Bien oui, bien, M. Marceau, s’il pleut demain matin, ça va être la faute des
libéraux. S’il neige la semaine prochaine, ça va être encore la faute des
libéraux. Aujourd’hui, il y a une décision à prendre, là. Puis depuis quelque
temps, là, ces gens-là se sont parlés, je le répète, il y a une décision après
à prendre. Ils forment le gouvernement depuis 13 ou 14 mois, là, alors qu’ils
prennent la décision puis vite, là, puis vite parce qu’on va perdre des emplois
encore. Puis ce n’est pas des emplois payés au salaire minimum, là.
M. Corbeil (Michel)
:
Donc, ce serait de baisser les tarifs…
M.
D’Amour
:
Bien, qu’ils prennent une décision. Moi, je ne veux pas parler au nom du
gouvernement, je suis l’opposition. Mais il y a une chose qui est claire, mon
message, là, c’est : Assoyez-vous puis parlez-vous, là.
M. Caron (Régys)
: Les
autres conditions qui font problème avec le projet de loi sur les mines, vous
avez dit le pouvoir de blocage de la ministre… Et quoi d’autre?
M.
D’Amour
:
Bien, il y avait la question des consultations autochtones. Les autochtones
sont venus ici, vers la fin des travaux en commission parlementaire, nous dire
unanimement : Il faudrait que nous, là, on soit consultés dès le départ
dans les projets, et c’est important pour nous. Alors, on sait que c’est
toujours fragile, ces questions de relations là. Alors, ce qu’on dit :
Clarifiez ça pour les autochtones. Ce n’est pas des citoyens de deuxième zone,
les autochtones, ils se sont manifestés. Est-ce qu’on peut connaître les
orientations, là-dessus, du gouvernement?

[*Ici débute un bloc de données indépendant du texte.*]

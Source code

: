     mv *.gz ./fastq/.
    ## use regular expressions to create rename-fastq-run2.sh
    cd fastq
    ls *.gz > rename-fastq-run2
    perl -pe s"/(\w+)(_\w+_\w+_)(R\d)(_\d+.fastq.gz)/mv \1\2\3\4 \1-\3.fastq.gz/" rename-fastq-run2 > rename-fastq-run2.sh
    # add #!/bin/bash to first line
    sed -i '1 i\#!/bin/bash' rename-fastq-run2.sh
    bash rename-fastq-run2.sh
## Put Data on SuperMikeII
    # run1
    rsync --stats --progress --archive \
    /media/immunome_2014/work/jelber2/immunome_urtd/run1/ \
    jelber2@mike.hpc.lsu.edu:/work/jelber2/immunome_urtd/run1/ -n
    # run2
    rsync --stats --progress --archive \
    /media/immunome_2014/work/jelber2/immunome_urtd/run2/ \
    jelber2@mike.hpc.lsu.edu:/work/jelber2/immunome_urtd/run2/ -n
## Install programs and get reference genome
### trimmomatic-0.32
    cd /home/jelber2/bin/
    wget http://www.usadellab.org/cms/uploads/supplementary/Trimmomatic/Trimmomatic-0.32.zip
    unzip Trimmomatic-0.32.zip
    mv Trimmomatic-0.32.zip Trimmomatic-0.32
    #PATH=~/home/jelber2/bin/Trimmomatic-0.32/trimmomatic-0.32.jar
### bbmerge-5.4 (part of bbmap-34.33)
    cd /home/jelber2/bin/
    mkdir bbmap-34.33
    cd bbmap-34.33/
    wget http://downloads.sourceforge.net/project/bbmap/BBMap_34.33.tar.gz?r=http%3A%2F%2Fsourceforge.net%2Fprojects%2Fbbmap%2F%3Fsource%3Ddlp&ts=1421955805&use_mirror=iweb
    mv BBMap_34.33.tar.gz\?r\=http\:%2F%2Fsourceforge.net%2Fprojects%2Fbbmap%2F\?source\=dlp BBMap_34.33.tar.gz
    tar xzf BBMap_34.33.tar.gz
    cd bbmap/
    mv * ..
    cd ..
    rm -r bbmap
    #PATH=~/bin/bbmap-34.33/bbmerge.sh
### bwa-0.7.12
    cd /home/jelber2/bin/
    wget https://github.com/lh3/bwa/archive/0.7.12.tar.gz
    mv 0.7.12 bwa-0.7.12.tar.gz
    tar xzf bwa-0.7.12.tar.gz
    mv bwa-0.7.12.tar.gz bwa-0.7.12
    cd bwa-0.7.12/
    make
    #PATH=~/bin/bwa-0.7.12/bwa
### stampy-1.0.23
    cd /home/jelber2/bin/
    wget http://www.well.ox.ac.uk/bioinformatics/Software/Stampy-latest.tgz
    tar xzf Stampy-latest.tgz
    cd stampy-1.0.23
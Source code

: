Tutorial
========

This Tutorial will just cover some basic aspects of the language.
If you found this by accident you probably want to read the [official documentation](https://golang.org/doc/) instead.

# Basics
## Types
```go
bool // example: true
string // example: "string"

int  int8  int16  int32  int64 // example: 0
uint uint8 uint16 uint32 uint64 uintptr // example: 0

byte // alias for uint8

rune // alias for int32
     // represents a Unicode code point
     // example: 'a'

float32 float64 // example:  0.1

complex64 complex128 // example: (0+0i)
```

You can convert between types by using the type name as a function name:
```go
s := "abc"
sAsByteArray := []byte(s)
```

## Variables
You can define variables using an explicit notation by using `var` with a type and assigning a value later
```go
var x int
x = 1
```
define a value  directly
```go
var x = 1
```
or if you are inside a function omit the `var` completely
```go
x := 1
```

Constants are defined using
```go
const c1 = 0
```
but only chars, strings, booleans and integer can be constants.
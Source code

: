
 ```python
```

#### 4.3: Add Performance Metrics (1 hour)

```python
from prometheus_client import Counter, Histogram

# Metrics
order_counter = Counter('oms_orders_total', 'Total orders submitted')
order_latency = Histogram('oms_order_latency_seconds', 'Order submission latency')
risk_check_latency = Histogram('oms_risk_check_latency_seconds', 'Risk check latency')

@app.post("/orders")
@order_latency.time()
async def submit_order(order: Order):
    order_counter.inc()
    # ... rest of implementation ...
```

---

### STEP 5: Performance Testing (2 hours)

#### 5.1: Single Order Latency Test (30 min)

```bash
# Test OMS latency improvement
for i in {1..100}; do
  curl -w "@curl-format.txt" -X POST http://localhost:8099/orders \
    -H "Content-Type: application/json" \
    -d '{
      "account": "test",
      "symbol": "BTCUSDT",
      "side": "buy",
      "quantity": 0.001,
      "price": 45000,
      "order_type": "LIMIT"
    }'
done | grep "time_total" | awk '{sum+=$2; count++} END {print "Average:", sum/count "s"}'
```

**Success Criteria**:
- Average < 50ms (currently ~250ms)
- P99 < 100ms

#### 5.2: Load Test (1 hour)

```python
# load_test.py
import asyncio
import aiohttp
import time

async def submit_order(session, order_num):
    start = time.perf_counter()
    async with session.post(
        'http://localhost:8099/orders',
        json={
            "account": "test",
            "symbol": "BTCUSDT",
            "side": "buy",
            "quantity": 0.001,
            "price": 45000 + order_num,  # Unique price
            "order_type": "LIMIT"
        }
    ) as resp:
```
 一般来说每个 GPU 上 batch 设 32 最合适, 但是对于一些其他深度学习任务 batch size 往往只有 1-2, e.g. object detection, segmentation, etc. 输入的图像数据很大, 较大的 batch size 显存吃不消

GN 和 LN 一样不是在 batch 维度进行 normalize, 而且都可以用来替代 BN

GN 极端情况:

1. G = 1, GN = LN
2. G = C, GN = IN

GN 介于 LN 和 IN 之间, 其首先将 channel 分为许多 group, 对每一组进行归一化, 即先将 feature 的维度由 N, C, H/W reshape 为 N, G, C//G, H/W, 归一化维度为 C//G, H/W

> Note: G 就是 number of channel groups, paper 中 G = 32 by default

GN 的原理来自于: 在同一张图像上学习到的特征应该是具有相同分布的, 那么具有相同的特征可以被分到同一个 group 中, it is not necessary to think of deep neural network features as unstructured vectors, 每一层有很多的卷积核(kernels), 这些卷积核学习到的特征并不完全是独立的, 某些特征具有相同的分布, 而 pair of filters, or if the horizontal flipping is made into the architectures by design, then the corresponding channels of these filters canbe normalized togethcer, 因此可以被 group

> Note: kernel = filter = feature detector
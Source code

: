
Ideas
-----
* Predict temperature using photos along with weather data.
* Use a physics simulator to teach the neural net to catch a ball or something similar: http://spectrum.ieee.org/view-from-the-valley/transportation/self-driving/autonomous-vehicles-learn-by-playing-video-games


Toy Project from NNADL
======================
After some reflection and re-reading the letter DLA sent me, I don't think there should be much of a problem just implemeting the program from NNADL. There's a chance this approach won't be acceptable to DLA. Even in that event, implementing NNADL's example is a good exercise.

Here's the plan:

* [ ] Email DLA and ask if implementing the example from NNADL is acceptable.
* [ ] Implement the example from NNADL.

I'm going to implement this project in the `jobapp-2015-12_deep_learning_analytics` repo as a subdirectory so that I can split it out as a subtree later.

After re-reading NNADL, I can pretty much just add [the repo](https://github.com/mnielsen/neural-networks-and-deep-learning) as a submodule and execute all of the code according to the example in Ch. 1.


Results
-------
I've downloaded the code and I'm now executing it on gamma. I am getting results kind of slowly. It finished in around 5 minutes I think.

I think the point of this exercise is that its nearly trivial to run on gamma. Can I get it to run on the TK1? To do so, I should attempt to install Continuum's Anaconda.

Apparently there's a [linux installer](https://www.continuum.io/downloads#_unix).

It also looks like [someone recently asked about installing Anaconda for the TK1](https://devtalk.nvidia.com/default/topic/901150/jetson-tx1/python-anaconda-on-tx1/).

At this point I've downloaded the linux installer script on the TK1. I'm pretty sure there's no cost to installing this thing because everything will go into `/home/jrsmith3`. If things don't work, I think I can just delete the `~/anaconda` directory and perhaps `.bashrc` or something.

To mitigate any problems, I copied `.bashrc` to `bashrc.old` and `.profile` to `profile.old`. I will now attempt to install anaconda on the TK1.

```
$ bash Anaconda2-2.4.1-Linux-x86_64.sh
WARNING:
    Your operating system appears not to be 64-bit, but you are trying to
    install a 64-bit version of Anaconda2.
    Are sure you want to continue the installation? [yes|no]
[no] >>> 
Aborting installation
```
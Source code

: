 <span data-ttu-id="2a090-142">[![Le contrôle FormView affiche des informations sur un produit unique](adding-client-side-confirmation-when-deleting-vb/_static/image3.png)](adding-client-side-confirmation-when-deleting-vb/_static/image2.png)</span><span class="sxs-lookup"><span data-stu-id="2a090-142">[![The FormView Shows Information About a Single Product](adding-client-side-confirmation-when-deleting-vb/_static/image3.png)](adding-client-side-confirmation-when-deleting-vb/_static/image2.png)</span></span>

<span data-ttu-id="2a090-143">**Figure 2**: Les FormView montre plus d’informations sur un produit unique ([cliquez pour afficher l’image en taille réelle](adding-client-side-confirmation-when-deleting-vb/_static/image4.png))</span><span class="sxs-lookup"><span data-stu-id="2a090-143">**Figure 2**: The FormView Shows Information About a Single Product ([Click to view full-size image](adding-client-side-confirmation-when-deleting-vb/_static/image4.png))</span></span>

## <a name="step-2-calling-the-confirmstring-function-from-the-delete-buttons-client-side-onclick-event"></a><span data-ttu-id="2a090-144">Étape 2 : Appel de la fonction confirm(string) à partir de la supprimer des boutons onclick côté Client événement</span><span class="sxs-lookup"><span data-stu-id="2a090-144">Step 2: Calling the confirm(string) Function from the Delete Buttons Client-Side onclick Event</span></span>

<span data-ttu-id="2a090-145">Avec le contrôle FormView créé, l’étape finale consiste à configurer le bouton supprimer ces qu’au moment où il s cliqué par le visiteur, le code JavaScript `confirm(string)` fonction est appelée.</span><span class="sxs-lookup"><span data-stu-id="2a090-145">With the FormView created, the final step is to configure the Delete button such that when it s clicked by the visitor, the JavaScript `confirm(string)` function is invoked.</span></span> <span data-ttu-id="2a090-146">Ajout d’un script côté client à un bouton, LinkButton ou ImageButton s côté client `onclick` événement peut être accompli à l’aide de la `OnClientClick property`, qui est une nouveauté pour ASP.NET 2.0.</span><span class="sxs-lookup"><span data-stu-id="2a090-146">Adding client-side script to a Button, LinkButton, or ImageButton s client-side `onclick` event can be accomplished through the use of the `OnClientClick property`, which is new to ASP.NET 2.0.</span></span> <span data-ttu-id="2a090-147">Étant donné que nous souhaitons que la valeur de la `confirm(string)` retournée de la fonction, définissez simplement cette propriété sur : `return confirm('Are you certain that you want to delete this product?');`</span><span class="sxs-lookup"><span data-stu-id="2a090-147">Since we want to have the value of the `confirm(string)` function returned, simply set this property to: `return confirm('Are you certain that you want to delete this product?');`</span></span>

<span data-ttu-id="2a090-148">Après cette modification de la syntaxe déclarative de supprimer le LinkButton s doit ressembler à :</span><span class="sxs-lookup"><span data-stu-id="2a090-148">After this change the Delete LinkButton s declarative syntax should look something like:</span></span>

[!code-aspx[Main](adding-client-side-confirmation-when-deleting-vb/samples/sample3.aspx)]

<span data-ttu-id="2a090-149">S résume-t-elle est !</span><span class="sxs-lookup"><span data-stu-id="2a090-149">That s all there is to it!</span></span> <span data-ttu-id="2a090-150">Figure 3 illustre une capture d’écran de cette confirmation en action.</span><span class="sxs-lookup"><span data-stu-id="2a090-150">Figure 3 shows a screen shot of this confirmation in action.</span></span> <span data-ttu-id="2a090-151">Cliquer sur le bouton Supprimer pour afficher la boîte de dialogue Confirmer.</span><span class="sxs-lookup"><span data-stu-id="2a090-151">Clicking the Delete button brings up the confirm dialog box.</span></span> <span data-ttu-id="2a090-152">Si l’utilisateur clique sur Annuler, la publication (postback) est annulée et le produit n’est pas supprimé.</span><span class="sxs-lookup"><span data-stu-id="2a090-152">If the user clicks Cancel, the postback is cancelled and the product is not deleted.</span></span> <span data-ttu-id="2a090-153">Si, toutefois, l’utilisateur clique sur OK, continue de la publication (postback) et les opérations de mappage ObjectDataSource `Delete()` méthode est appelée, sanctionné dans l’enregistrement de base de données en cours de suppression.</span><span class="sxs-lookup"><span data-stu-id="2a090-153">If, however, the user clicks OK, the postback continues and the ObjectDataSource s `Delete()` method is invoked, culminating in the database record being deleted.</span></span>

Même chose au niveau des zones compatibles
ou incompatibles. On nous demande aujourd’hui de voter sur un principe, sur une
loi sans qu’on connaisse les orientations gouvernementales sur les zones
compatibles et incompatibles. Qu’est-ce qui l’est, qu’est-ce qui ne l’est pas?
Moi, je veux dire, ce n’est pas… je ne veux pas donner un chèque en blanc à la
ministre.
Et, sur la question de la transformation,
si l’étude ne fait pas l’affaire de la ministre, parce que c’est ce que dit le
projet de loi, bien, elle peut mettre fin à un bail minier en tout temps. Moi,
je vous demande d’investir 100 millions sur la foi de ça demain matin,
qu’est-ce que vous allez faire? Vous allez quitter le Québec. C’est aussi
simple que ça.
Le Modérateur
: Ça va
pour tous? Merci.
M.
D’Amour
: Il
y a une période de questions, hein? Merci.